Il sacerdote ne è convinto: «Questo referendum è fatto per l’opinione pubblica interna russa, perché stanno perdendo il consenso della gente, e per reclutare nuove forze nei territori occupati». E riguardo alle autoproclamate Repubbliche popolari di Donetsk e Lugansk, occupate dal 2014,parla di condizioni simili a quelle che si registrano in altre regioni come l’Ossetia del Sud per la Georgia e la Transnistria per la Moldova. In questi 8 anni, riferisce, «le persone non hanno avuto la possibilità di ricevere una informazione libera dall’Ucraina e dall’Europa ma sono state oggetto di una propaganda totale centrata sulla minaccia della Nato per la Russia, che ha coinvolto in modo pervasivo tutte le principali agenzie culturali, dall’uso nelle scuole della lingua russa alla distruzione di tutti i libri ucraini. In Crimea per esempio – ricorda – sono proibiti i canti ucraini. È una strategia molto intelligente perché mira a distruggere non solo le case ma anche tutti i fondamenti di un popolo».
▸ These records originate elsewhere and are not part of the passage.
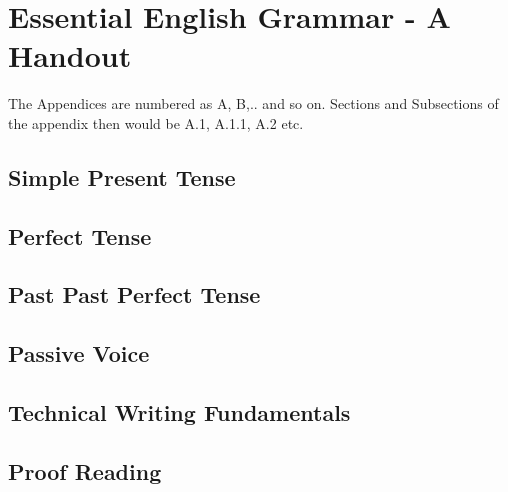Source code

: \chapter{Essential English Grammar - A Handout}\label{app:insset}
The Appendices are numbered as A, B,.. and so on. Sections and Subsections of the appendix then would be A.1, A.1.1, A.2 etc.  

\section{Simple Present Tense}
\section{Perfect Tense}
\section{Past Past Perfect Tense}
\section{Passive Voice}

\section{Technical Writing Fundamentals}

\section{Proof Reading}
Diverso il discorso nei territori appena occupati, dove «sono rimasti in maggioranza gli anziani e le persone che vogliono tornare in Russia. La maggioranza delle persone giovani, dagli insegnanti ai professionisti, hanno lasciato queste terre. Sicuramente chi è rimasto non dirà nulla contro questi referendum – riflette – perché se lo fanno, rischiano la vita. E quindi saranno anche obbligati ad andare a votare».
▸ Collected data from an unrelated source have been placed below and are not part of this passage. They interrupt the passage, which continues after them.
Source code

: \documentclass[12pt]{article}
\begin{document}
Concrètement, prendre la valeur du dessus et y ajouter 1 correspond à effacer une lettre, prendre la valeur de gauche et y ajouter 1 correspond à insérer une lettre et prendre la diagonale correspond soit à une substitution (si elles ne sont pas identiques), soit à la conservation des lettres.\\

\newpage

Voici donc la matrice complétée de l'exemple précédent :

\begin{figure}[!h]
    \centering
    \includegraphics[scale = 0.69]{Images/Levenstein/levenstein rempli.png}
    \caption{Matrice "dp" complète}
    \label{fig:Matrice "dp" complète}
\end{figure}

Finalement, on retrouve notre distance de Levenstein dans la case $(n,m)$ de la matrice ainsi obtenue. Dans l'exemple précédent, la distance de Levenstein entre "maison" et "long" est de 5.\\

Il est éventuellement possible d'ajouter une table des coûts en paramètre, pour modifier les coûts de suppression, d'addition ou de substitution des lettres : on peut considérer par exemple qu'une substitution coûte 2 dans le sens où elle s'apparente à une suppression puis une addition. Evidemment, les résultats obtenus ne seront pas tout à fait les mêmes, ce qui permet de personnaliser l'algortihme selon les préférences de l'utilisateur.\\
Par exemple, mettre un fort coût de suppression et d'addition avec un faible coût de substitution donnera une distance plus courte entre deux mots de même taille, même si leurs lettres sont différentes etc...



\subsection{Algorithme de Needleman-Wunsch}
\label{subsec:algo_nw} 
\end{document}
Urne aperte per decidere l’annessione alla Russia anche a Kherson, nella diocesi di Odessa, dal 23 al 27 settembre. «Le autorità ucraine stanno consigliando agli uomini rimasti in questo territorio di non presentarsi al referendum e di nascondersi perché possono essere reclutati nelle forze russe – riferisce sempre al Sir don Roman Krat, parroco della cattedrale cattolica latina di Odessa e delegato del vescovo locale per i rapporti con la stampa -. I referendum potrebbero cioè diventare un pretesto per prendere gli uomini». Proprio per questo, «nessuno è incoraggiato a partecipare al voto. Il risultato sarà comunque manipolato quindi l’astensione è il modo migliore che abbiamo per reagire a questo circo, mentre loro hanno bisogno di far vedere che tante persone hanno partecipato», commenta il sacerdote.
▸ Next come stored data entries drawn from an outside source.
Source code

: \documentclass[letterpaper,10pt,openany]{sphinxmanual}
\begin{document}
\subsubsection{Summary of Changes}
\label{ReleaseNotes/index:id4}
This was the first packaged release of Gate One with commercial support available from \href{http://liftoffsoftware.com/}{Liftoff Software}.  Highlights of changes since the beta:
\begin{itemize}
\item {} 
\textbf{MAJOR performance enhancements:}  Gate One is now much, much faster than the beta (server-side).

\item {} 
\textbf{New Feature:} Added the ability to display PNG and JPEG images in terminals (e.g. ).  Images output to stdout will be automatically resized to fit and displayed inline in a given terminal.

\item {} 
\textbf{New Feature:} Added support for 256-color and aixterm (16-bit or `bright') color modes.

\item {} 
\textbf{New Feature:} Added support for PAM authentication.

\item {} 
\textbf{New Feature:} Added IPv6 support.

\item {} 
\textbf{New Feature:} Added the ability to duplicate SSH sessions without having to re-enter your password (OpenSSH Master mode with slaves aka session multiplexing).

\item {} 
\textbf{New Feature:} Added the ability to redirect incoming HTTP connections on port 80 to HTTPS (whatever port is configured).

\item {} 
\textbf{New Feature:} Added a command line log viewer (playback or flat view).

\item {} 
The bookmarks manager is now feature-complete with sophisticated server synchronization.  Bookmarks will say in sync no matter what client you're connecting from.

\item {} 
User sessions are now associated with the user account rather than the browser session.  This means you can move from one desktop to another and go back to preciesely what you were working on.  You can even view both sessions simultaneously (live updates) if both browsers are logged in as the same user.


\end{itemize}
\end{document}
Anche a Kherson la situazione umanitaria è critica. Tante le persone che hanno scelto di restare: sono «quelli che credevano che si può sopravvivere e che non volevano lasciare la casa e il lavoro – prosegue don Krat, anche lui originario della città -. Anche i nostri due sacerdoti sono rimasti lì. Ma la situazione è molto difficile. Tutti i ponti di collegamento sul fiume Dnepr sono stati distrutti. Da una parte ci sono gli ucraini e dall’altra ci sono i russi, ma da nessuna parte si riesce a entrare. Passano le munizioni ma alla città, ai civili, non arriva più niente, già da due settimane – fa sapere -. Le persone stanno al momento utilizzando le provviste lasciate per l’emergenza. Sono risorse strategiche nascoste e accumulate prima. Ma non arriva più nulla di nuovo. I prezzi sono quindi aumentati di 4/5 volte. E se la situazione perdura così per più di un mese, significa che saremo di fronte alla fame».

Sul referendum, asserisce con chiarezza: «È un circo che non decide niente. Serve solo a Putin per estendere il conflitto in ogni modo. Perché se la situazione della guerra rimane come è adesso, è chiaro che la Russia sta perdendo. E lui ne è consapevole. Il referendum è una scusa per proclamare questi territori russi e consentire a Putin di annunciare la guerra e utilizzare tutti i mezzi possibili contro l’Ucraina. Quello che non ha potuto fare fino adesso. Ma attenzione – avverte -, questo consentirebbe anche all’Ucraina di proclamare guerra alla Russia. La preoccupazione quindi è che la guerra si aggravi, che gli attacchi possano avvenire anche dal cielo, che il conflitto si allarghi». E Kherson, riflette ancora Krat, «con Zaporizhzhia è un territorio strategico per collegare Donetsk alla Crimea. Quando Putin pensa, non pensa mai agli uomini ma al territorio in modo strategico».